Your instructions
Nothing outside the range below should be printed. Output exactly the lines from the line with "Change password |" to the line with "### Total Pages: **7**", both included.

•••

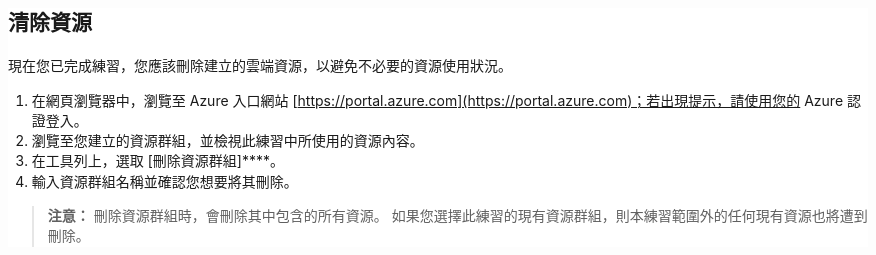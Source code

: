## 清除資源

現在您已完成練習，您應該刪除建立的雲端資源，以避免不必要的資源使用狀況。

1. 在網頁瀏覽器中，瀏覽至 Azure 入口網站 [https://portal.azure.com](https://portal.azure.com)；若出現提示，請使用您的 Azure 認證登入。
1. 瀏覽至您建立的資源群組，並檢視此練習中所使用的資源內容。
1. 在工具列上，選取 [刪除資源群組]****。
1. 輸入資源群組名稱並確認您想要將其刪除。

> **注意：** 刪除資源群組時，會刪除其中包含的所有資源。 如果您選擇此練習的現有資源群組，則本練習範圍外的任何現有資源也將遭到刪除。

•••

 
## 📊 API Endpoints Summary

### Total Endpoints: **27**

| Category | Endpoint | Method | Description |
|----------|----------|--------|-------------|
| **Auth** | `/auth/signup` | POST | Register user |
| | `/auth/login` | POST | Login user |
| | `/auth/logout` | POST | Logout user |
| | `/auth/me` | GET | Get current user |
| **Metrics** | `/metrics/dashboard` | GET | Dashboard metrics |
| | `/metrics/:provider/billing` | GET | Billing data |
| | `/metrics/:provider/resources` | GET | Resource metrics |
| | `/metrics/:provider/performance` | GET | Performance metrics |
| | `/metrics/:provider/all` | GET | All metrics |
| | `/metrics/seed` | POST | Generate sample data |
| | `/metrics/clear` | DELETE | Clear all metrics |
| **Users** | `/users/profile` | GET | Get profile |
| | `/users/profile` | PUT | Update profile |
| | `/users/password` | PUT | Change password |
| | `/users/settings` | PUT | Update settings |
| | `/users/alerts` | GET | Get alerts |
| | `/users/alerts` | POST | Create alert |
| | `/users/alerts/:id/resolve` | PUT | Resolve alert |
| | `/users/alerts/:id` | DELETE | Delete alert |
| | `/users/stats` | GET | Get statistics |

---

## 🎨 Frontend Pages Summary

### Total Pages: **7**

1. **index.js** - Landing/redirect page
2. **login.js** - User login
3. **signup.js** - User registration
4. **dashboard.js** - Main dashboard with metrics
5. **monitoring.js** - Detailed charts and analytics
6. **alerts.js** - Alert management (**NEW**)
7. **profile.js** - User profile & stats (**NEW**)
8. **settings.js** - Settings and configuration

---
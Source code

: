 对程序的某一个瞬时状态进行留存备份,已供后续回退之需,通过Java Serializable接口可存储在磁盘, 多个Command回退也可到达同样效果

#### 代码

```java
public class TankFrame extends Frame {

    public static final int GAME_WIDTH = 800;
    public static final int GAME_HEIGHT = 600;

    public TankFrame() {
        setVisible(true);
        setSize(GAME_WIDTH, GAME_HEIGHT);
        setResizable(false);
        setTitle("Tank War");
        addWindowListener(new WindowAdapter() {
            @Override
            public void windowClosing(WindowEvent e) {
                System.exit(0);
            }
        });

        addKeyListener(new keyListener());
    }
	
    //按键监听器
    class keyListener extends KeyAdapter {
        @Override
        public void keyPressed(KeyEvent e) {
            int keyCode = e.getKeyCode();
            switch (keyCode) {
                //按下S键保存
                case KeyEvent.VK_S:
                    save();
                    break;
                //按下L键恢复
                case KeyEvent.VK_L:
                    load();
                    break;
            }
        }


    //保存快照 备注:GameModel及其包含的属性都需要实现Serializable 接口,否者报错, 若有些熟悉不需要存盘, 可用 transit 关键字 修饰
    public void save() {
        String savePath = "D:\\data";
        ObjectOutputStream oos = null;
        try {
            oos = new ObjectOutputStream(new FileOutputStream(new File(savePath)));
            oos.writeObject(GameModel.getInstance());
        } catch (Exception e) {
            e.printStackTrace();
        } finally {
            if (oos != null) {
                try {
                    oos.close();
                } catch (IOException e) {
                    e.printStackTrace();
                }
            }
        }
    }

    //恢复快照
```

•••

Response to the exercise
| | `/users/password` | PUT | Change password |
| | `/users/settings` | PUT | Update settings |
| | `/users/alerts` | GET | Get alerts |
| | `/users/alerts` | POST | Create alert |
| | `/users/alerts/:id/resolve` | PUT | Resolve alert |
| | `/users/alerts/:id` | DELETE | Delete alert |
| | `/users/stats` | GET | Get statistics |

---

## 🎨 Frontend Pages Summary

### Total Pages: **7**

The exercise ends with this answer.